## [What is being asked]
Spot each line in the data below containing "eddy" and copy it.

[Plain-text document sources]
[Start of section]
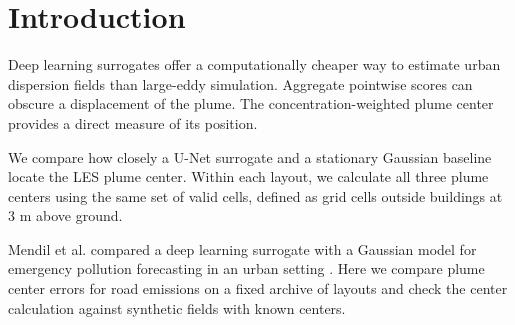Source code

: \documentclass{article}
\begin{document}

\printAffiliationsAndNotice{}
\setlength{\parskip}{4pt}

\begin{abstract}
The concentration-weighted mean of the grid-cell coordinates summarizes where
a plume lies. We compare a simplified stationary Gaussian plume model with
Briggs dispersion widths and a U-Net surrogate trained on large-eddy
simulation (LES) concentration fields. For each of \NScenes{} urban layouts,
we measure the distance from each model's plume center to the LES plume
center at 3\,m above ground. The U-Net error is \MeanDiff\,m smaller on
average, and the U-Net center is closer to the LES center on \NPositive{} of
\NScenes{} layouts.
\end{abstract}

\section{Introduction}
\label{sec:intro}

Deep learning surrogates offer a computationally cheaper way to estimate
urban dispersion fields than large-eddy simulation. Aggregate pointwise
scores can obscure a displacement of the plume. The concentration-weighted
plume center provides a direct measure of its position.

We compare how closely a U-Net surrogate and a stationary Gaussian baseline locate the LES plume center. Within each layout, we calculate all three plume centers using the same set of valid cells, defined as grid cells outside buildings at 3 m above ground.

Mendil et al. compared a deep learning surrogate with a Gaussian model
for emergency pollution forecasting in an urban setting
\citep[\S2.3.2--2.3.3 and \S4.2]{mendil2022}. Here we compare plume center
errors for road emissions on a fixed archive of layouts and check the center calculation against synthetic fields with known centers.
\end{document}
[End of section]
## [Expected output]
Briggs dispersion widths and a U-Net surrogate trained on large-eddy
urban dispersion fields than large-eddy simulation. Aggregate pointwise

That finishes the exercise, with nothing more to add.